Учитывая последующее господство динозавров, может показаться странным, что в начале триаса именно терапсиды были наиболее успешной из этих двух групп. Их потомки, млекопитающие, уменьшились в размерах и стали жить в норах еще до того, как начался расцвет динозавров. Но в раннем триасе господствующими рептилиями были представители рода листрозавров (греч. Lystrosaurus — “ящер-лопата”) — растительноядные животные размером со свинью, с двумя короткими и толстыми бивнями, широкой мордой и грудью колесом. Какой образ жизни вели листрозавры, трудно сказать. Многие годы их считали полуводными животными, некрупными рептильными бегемотами, но теперь полагают, что они обитали в довольно сухом климате и предположительно рыли норы, как и многие другие терапсиды. Мы вернемся к значению этого позже, но так или иначе, начало триаса было периодом доминирования листрозавров, ничего подобного которому никогда впоследствии не наблюдалось. Утверждают, что на некотором отрезке времени листрозавры составляли 95 % всех наземных позвоночных. Вот что писал об этом американский поэт и натуралист Кристофер Кокинос: “Представьте, что вы проснетесь завтра и отправитесь в путешествие по континентам, и везде вам будут встречаться, скажем, одни белки”.

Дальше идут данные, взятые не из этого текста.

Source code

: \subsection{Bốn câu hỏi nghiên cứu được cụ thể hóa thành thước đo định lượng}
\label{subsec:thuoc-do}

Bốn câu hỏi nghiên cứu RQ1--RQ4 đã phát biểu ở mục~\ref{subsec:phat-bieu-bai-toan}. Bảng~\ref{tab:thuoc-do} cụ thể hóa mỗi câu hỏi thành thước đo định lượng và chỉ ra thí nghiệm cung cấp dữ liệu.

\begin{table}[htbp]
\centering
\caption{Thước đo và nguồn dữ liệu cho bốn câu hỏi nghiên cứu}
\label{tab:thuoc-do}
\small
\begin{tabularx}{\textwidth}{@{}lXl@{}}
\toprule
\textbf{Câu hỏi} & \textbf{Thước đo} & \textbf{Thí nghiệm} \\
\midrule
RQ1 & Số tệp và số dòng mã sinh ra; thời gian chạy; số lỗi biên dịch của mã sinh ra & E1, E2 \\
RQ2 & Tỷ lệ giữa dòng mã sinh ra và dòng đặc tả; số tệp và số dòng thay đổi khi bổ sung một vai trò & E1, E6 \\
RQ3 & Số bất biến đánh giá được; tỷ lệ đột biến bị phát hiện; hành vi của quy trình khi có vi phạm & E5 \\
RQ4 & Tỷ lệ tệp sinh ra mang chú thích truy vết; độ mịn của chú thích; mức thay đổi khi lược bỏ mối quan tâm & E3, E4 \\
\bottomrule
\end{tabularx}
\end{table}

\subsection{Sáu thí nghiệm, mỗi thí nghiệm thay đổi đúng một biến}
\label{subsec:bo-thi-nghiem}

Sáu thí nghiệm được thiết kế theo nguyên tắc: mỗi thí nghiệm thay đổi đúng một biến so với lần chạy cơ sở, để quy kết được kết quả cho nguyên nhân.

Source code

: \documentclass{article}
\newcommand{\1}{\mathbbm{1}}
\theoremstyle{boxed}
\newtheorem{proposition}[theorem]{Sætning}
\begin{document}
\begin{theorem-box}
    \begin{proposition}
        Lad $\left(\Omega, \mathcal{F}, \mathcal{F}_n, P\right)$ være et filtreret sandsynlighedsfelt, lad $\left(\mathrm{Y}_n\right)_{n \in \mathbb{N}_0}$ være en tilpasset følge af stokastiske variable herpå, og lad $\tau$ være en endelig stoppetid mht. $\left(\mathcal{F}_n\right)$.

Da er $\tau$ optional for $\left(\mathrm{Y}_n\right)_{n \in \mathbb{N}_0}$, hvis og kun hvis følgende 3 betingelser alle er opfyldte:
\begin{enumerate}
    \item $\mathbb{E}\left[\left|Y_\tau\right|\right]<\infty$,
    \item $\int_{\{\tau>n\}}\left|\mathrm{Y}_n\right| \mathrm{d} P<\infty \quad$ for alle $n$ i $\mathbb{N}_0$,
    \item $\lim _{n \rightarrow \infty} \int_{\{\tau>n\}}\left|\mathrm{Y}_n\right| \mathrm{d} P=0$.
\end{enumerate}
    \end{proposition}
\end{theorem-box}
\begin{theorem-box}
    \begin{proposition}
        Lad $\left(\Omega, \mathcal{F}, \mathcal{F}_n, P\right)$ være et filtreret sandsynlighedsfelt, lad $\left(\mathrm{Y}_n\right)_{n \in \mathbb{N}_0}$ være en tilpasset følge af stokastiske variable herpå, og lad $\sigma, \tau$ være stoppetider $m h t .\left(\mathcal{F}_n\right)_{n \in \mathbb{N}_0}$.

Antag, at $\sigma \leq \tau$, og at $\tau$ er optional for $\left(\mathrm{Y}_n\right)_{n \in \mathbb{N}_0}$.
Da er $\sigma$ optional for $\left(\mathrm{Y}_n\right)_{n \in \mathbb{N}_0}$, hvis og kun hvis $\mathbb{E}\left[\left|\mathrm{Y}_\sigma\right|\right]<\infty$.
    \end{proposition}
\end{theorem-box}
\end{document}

Листрозавры были растительноядными (может быть, единственными растительноядными рептилиями того времени) и во времена своего господства не боялись никаких хищников. В более поздние эпохи триасового периода листрозавров начала вытеснять другая, родственная им группа терапсид — так называемые цинодонты (“собачьи зубы”), и в конце триаса, около двухсот миллионов лет назад, листрозавры вымерли. Среди цинодонтов были как растительноядные, так и хищные. Именно от цинодонтов и произошли млекопитающие, возникшие ближе к концу триаса. Цинодонты уже обладали многими признаками высокой аэробной мощности, в том числе твердым нёбом (отделяющим дыхательные каналы от ротовой полости и позволяющим одновременно дышать и жевать), широкой грудью с видоизмененной грудной клеткой и, по-видимому, мускулистой диафрагмой. Более того, их носовые ходы были увеличены и содержали тонкие решетчатые кости — так называемые носовые раковины. Вполне возможно, цинодонты были даже покрыты шерстью, хотя они откладывали яйца, как большинство рептилий.
Итак, вполне вероятно, что цинодонты уже обладали повышенной аэробной мощностью, которая должна была обеспечивать им высокую выносливость. Но какова была интенсивность их обмена веществ в состоянии покоя? Были ли они уже теплокровными? Джон Рубен утверждает, что одним из немногих надежных признаков повышенного уровня обмена в состоянии покоя могут служить носовые раковины. Эти структуры уменьшают потерю воды при дыхании, что может быть принципиально, если высокая интенсивность дыхания поддерживается постоянно, а не сопровождает непродолжительные периоды активности. Поскольку у современных рептилий интенсивность обмена в состоянии покоя невелика, в этом состоянии они дышат очень сдержанно и не нуждаются в приспособлениях, снижающих потерю воды. В итоге ни у одной современной рептилии носовых раковин нет, в то время как у всех настоящих теплокровных существ такие раковины имеются, хотя из этого правила есть исключения: приматы и некоторые птицы. Ясно, что носовые раковины при теплокровности полезны, хотя в них и нет абсолютной необходимости, и их наличие у ископаемых может служить важным ключом к разгадке происхождения теплокровности. Учитывая также предполагаемое наличие шерсти (имеются лишь косвенные указания, потому что в ископаемом виде она не сохранилась), судя по всему, цинодонты на определенном этапе эволюционной линии, ведущей к млекопитающим, действительно стали теплокровными.